> [What the task asks]: Identify and pull out each line of the entries in which "just" occurs.

+ + + + +

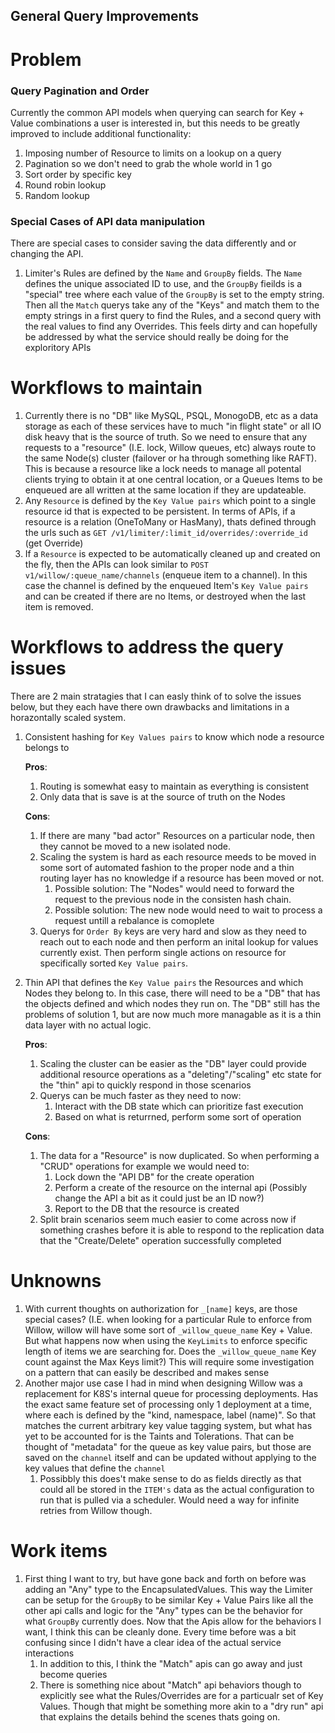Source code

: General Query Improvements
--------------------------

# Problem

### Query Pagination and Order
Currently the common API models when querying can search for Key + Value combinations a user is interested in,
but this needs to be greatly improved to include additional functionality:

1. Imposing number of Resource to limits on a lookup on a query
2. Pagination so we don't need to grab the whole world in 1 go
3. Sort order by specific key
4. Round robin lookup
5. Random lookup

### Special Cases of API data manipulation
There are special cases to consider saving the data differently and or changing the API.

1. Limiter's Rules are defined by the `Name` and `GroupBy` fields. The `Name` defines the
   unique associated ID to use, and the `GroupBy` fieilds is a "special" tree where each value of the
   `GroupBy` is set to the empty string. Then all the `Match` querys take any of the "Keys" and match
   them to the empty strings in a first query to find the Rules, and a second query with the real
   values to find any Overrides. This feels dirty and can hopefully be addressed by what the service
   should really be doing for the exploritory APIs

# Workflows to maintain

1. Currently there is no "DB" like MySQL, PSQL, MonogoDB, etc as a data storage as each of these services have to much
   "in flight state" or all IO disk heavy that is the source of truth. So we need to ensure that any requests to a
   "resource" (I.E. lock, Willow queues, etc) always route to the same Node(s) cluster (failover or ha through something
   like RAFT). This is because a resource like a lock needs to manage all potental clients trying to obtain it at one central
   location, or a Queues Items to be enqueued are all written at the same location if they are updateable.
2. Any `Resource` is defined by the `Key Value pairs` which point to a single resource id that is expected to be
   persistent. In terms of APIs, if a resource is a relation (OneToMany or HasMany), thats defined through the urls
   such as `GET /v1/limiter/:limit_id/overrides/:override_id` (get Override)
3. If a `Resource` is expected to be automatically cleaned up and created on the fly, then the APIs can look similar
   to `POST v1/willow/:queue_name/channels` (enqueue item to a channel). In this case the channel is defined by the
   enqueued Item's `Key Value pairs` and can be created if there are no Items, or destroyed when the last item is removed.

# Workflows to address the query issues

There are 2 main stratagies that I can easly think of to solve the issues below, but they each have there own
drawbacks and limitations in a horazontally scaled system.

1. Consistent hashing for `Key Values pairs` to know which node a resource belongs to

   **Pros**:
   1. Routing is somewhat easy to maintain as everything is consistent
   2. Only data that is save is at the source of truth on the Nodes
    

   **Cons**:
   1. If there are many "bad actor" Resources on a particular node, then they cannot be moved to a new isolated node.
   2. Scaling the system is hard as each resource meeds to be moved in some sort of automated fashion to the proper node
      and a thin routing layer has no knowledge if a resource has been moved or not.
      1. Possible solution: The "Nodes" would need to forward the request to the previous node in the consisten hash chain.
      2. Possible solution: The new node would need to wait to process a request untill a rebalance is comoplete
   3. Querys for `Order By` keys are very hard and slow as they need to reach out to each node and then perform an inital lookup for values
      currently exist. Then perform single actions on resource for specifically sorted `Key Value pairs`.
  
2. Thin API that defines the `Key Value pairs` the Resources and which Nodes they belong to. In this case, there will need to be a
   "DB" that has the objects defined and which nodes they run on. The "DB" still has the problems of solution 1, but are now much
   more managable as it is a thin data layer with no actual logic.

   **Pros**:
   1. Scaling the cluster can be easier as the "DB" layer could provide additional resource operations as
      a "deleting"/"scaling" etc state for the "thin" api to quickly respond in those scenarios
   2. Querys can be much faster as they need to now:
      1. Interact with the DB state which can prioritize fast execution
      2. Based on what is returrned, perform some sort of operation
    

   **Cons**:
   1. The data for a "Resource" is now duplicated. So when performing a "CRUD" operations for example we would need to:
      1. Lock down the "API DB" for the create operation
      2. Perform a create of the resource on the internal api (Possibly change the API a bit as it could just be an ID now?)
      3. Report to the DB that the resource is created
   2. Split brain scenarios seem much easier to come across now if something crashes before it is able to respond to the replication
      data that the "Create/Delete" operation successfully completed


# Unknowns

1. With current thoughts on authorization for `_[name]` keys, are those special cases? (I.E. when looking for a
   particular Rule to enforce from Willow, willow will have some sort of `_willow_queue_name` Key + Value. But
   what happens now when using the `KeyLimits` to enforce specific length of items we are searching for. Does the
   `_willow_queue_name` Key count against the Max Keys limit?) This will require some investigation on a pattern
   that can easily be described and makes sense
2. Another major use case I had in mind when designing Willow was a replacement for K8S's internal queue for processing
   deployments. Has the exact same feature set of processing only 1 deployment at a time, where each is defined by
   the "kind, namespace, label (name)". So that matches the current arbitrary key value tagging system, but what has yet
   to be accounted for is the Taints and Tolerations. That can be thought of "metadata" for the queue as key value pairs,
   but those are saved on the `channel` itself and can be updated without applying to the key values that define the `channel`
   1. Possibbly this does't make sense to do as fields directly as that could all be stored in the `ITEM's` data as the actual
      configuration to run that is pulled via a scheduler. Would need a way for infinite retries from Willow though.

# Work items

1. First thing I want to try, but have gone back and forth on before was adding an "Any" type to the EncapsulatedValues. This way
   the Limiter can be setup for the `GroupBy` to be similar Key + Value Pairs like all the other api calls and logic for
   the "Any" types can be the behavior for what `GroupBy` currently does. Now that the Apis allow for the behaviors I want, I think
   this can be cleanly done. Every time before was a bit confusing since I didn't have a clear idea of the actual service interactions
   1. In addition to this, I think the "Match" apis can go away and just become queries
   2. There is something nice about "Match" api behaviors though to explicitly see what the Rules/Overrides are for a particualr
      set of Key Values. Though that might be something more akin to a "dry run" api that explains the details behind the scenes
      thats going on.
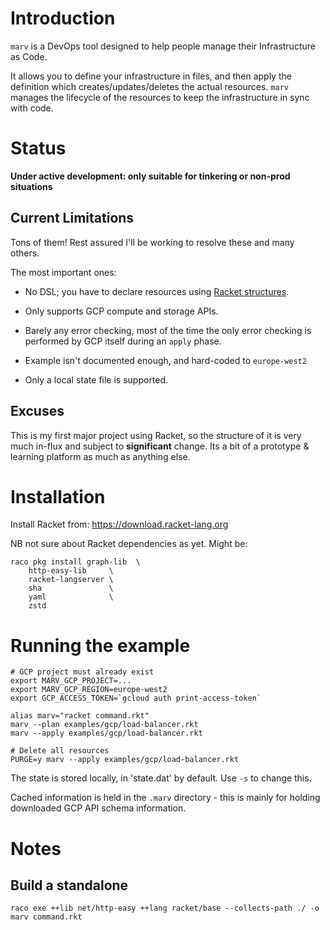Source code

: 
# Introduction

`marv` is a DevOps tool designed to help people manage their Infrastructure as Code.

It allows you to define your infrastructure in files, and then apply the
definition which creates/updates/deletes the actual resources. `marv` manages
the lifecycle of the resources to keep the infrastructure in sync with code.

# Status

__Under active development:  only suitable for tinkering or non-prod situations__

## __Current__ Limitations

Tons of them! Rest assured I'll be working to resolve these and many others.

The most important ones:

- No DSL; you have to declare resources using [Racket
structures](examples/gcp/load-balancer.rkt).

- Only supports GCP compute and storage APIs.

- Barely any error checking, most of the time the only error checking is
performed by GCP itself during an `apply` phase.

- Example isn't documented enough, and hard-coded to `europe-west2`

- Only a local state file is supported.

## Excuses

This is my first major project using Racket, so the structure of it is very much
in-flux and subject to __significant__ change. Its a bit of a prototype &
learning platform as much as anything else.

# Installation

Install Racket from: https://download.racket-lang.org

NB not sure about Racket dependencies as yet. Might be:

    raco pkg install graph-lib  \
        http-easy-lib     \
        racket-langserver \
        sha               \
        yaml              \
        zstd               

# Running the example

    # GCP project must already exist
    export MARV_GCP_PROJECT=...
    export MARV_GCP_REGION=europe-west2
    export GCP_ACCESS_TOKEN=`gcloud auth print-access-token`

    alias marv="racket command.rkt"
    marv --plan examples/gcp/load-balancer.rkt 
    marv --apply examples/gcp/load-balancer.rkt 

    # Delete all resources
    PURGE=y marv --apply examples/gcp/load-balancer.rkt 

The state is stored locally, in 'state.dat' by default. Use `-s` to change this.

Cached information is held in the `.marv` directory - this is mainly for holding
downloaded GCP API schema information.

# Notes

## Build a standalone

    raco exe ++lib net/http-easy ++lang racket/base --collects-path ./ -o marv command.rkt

+ + + + +

> [Problem solution]:
      2. Perform a create of the resource on the internal api (Possibly change the API a bit as it could just be an ID now?)
   1. In addition to this, I think the "Match" apis can go away and just become queries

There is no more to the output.